Kelsey brings a sometimes whimsical fleet-footedness to some of these pieces but also on the delightful Fugue #6 dials everything right back into a considered ballad before, through the agency of Ware's subtle drumming momentum, the pensive mood becomes more quietly joyful.
While it is easy to follow Kelsey's paths through these pieces as he seduces with melody (Fugue #8) or takes us towards Ornette Coleman's lively bouncing blues (Fugue #11), what always lies beneath is Ware's masterful understatement which rarely occupies the foreground but provides not just solid base for the melodies to sit on but suggests a percussive yet melodic element in its own right.
“Music, that most fluid of our arts,” writes Ware, “is a paradoxically emphatic and liberal conveyor of meaning, idea and culture. Just consider for a moment the startlingly disparate political and social ideologies to which the music of Wagner and Beethoven have famously been attached.

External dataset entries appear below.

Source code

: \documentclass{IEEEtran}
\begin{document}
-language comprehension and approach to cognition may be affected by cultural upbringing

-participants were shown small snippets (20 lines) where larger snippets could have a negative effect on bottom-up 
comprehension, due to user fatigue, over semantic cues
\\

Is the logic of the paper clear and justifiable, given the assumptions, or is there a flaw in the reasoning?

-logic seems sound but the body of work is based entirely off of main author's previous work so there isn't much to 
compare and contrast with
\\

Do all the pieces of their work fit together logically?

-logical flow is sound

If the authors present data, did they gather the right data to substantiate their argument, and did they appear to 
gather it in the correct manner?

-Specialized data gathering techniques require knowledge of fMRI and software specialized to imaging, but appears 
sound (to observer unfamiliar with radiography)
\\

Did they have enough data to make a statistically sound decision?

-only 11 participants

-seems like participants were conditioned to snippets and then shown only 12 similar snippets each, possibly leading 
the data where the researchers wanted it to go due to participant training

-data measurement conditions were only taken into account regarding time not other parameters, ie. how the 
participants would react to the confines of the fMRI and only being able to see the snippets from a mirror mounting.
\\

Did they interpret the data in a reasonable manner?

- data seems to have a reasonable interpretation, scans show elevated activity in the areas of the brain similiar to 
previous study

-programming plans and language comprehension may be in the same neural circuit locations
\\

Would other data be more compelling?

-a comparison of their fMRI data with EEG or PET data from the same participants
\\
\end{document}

“As a composer living in communist Russia, Shostakovich (1906-1975) had to navigate an often shifting political context that could quickly impact the perceived meaning of his music.
“Symphonic writing by its nature, tends to the more public sphere and equally perhaps, the more intimate character of string quartet or piano music to the more personal.”
Like a two-hander play, Taking Shostakovich Out allows Ware and Kelsey to find their own characters in the musical opportunities the original pieces afford, notably on their extended interpretation of Shostakovich's enormously brooding and dramatic Prelude #14.
Here – among the 12 pieces, two of them alternate takes – is where we fully understand Ware's idea of taking established material and responding to it in this place and this time through different musical vehicles.
If you fancy a bright introduction start with the opening two fugues, if you want so much more then Prelude #14 is for you.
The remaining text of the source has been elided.